Fresh veggies and herbs: check
Easy to make gluten-free or dairy-free: check
Easy clean-up: check (one knife, one cutting board, one sheet pan)
Minimal chopping: no, but it will probably only take you about 8 minutes.
Light, nutritious, and filling: check, check, check.

Sheet Pan Egg Medley
Cooking time: 45 minutes (10 to prep, 35 to bake)
For Dietary Restrictions
Gluten free: Use gluten-free bread, or omit entirely
Dairy free: omit cheese, use dairy-free cheese, or try this tofu cheese recipe!
Kids Can Help
Crack eggs, wash vegetables, sprinkle salt & herbs
Ingredients
4 large or 6 small red potatoes
1 zucchini or summer squash
1 broccoli crown
½ red onion
1 bell pepper, any color
1 cup cherry tomatoes
4-6 eggs (1-2 per person)
½ tsp salt
8 oz feta cheese
Fresh dill or parsley
Olive oil
1 loaf of Ciabatta or another type of fresh-baked bread
Directions
Step 1
Preheat the oven to 400 degrees.
Step 2
Wash the potatoes and cut into ½ -inch chunks.
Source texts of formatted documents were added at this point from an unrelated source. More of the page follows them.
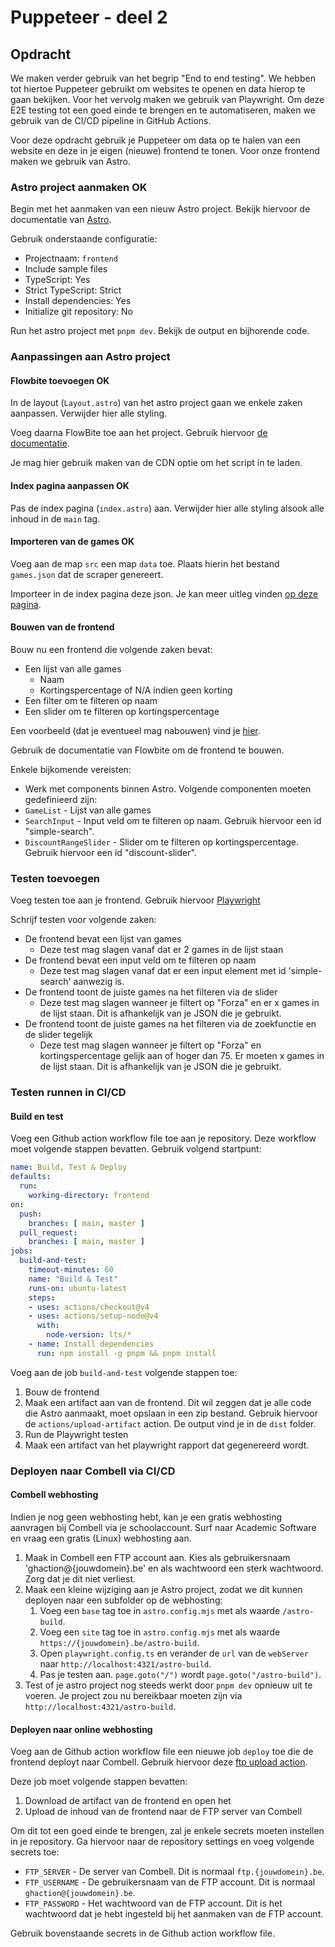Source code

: # Puppeteer - deel 2

## Opdracht

We maken verder gebruik van het begrip "End to end testing". We hebben tot hiertoe Puppeteer gebruikt om websites te openen en data hierop te gaan bekijken. Voor het vervolg maken we gebruik van Playwright. Om deze E2E testing tot een goed einde te brengen en te automatiseren, maken we gebruik van de CI/CD pipeline in GitHub Actions.

Voor deze opdracht gebruik je Puppeteer om data op te halen van een website en deze in je eigen (nieuwe) frontend te tonen. Voor onze frontend maken we gebruik van Astro.

### Astro project aanmaken OK

Begin met het aanmaken van een nieuw Astro project. Bekijk hiervoor de documentatie van [Astro](https://docs.astro.build/en/getting-started/).

Gebruik onderstaande configuratie:
- Projectnaam: `frontend`
- Include sample files
- TypeScript: Yes
- Strict TypeScript: Strict
- Install dependencies: Yes
- Initialize git repository: No

Run het astro project met `pnpm dev`. Bekijk de output en bijhorende code.

### Aanpassingen aan Astro project

#### Flowbite toevoegen OK

In de layout (`Layout.astro`) van het astro project gaan we enkele zaken aanpassen. Verwijder hier alle styling.

Voeg daarna FlowBite toe aan het project. Gebruik hiervoor [de documentatie](https://flowbite.com/docs/getting-started/astro/). 

Je mag hier gebruik maken van de CDN optie om het script in te laden.

#### Index pagina aanpassen OK

Pas de index pagina (`index.astro`) aan. Verwijder hier alle styling alsook alle inhoud in de `main` tag.

#### Importeren van de games OK

Voeg aan de map `src` een map `data` toe. Plaats hierin het bestand `games.json` dat de scraper genereert.

Importeer in de index pagina deze json. Je kan meer uitleg vinden [op deze pagina](https://stackoverflow.com/questions/76145490/what-is-the-correct-way-of-importing-local-json-file-to-another-file-using-astro).

#### Bouwen van de frontend

Bouw nu een frontend die volgende zaken bevat:
- Een lijst van alle games
  - Naam
  - Kortingspercentage of N/A indien geen korting
- Een filter om te filteren op naam
- Een slider om te filteren op kortingspercentage

Een voorbeeld (dat je eventueel mag nabouwen) vind je [hier](https://pit-graduaten.be/astro-build/).

Gebruik de documentatie van Flowbite om de frontend te bouwen.

Enkele bijkomende vereisten:
- Werk met components binnen Astro. Volgende componenten moeten gedefinieerd zijn:
- `GameList` - Lijst van alle games
- `SearchInput` - Input veld om te filteren op naam. Gebruik hiervoor een id "simple-search".
- `DiscountRangeSlider` - Slider om te filteren op kortingspercentage. Gebruik hiervoor een id "discount-slider".

### Testen toevoegen

Voeg testen toe aan je frontend. Gebruik hiervoor [Playwright](https://docs.astro.build/en/guides/testing/#playwright)

Schrijf testen voor volgende zaken:
- De frontend bevat een lijst van games
  - Deze test mag slagen vanaf dat er 2 games in de lijst staan
- De frontend bevat een input veld om te filteren op naam
  - Deze test mag slagen vanaf dat er een input element met id 'simple-search' aanwezig is.
- De frontend toont de juiste games na het filteren via de slider
  - Deze test mag slagen wanneer je filtert op "Forza" en er x games in de lijst staan. Dit is afhankelijk van je JSON die je gebruikt.
- De frontend toont de juiste games na het filteren via de zoekfunctie en de slider tegelijk
  - Deze test mag slagen wanneer je filtert op "Forza" en kortingspercentage gelijk aan of hoger dan 75. Er moeten x games in de lijst staan. Dit is afhankelijk van je JSON die je gebruikt.

### Testen runnen in CI/CD

#### Build en test

Voeg een Github action workflow file toe aan je repository. Deze workflow moet volgende stappen bevatten. Gebruik volgend startpunt:

```yaml
name: Build, Test & Deploy
defaults:
  run:
    working-directory: frontend
on:
  push:
    branches: [ main, master ]
  pull_request:
    branches: [ main, master ]
jobs:
  build-and-test:
    timeout-minutes: 60
    name: "Build & Test"
    runs-on: ubuntu-latest
    steps:
    - uses: actions/checkout@v4
    - uses: actions/setup-node@v4
      with:
        node-version: lts/*
    - name: Install dependencies
      run: npm install -g pnpm && pnpm install
```

Voeg aan de job `build-and-test` volgende stappen toe:
1. Bouw de frontend
2. Maak een artifact aan van de frontend. Dit wil zeggen dat je alle code die Astro aanmaakt, moet opslaan in een zip bestand. Gebruik hiervoor de `actions/upload-artifact` action. De output vind je in de `dist` folder.
3. Run de Playwright testen
4. Maak een artifact van het playwright rapport dat gegenereerd wordt.

### Deployen naar Combell via CI/CD

#### Combell webhosting
Indien je nog geen webhosting hebt, kan je een gratis webhosting aanvragen bij Combell via je schoolaccount. Surf naar Academic Software en vraag een gratis (Linux) webhosting aan.

1. Maak in Combell een FTP account aan. Kies als gebruikersnaam 'ghaction@{jouwdomein}.be' en als wachtwoord een sterk wachtwoord. Zorg dat je dit niet verliest.
2. Maak een kleine wijziging aan je Astro project, zodat we dit kunnen deployen naar een subfolder op de webhosting:
   1. Voeg een `base` tag toe in `astro.config.mjs` met als waarde `/astro-build`.
   2. Voeg een `site` tag toe in `astro.config.mjs` met als waarde `https://{jouwdomein}.be/astro-build`.
   3. Open `playwright.config.ts` en verander de `url` van de `webServer` naar `http://localhost:4321/astro-build`.
   4. Pas je testen aan. `page.goto("/")` wordt `page.goto("/astro-build")`.
3. Test of je astro project nog steeds werkt door `pnpm dev` opnieuw uit te voeren. Je project zou nu bereikbaar moeten zijn via `http://localhost:4321/astro-build`.

#### Deployen naar online webhosting

Voeg aan de Github action workflow file een nieuwe job `deploy` toe die de frontend deployt naar Combell. Gebruik hiervoor deze [ftp upload action](https://github.com/SamKirkland/FTP-Deploy-Action/tree/v4.3.5/).

Deze job moet volgende stappen bevatten:
1. Download de artifact van de frontend en open het
2. Upload de inhoud van de frontend naar de FTP server van Combell

Om dit tot een goed einde te brengen, zal je enkele secrets moeten instellen in je repository. Ga hiervoor naar de repository settings en voeg volgende secrets toe:
- `FTP_SERVER` - De server van Combell. Dit is normaal `ftp.{jouwdomein}.be`.
- `FTP_USERNAME` - De gebruikersnaam van de FTP account. Dit is normaal `ghaction@{jouwdomein}.be`.
- `FTP_PASSWORD` - Het wachtwoord van de FTP account. Dit is het wachtwoord dat je hebt ingesteld bij het aanmaken van de FTP account.

Gebruik bovenstaande secrets in de Github action workflow file.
Place into a bowl and toss with olive oil and ¼ tsp salt, spread out over parchment paper in an extra-large sheet pan (or 2 regular sized pans), and bake for 12-15 minutes.
Step 3
Wash and prep your veggies; slice zucchini and bell pepper into rings (discard stems), halve tomatoes, trim broccoli into florets, and thinly slice the red onion.
Step 4
Place vegetables in a large bowl and toss with olive oil and ¼ tsp salt.
Step 5
Drain and slice the feta cheese into 1-inch chunks.
Step 6
When the potatoes have been in the oven for about 15 minutes, remove from the oven and add the feta and the vegetables; lay the pepper rings flat (as many rings as eggs).
Step 7
Bake for 12 more minutes, then crack an egg into each bell pepper ring and return to the oven.
Step 8
Bake for 9-12 more minutes (9 for gooey yolks, 12 for hard). While you’re waiting, slice and toast the bread and chop the dill or parsley.
Step 9
Take out the pan when the eggs are cooked to your liking. Sprinkle with dill or parsley and serve immediately. Enjoy!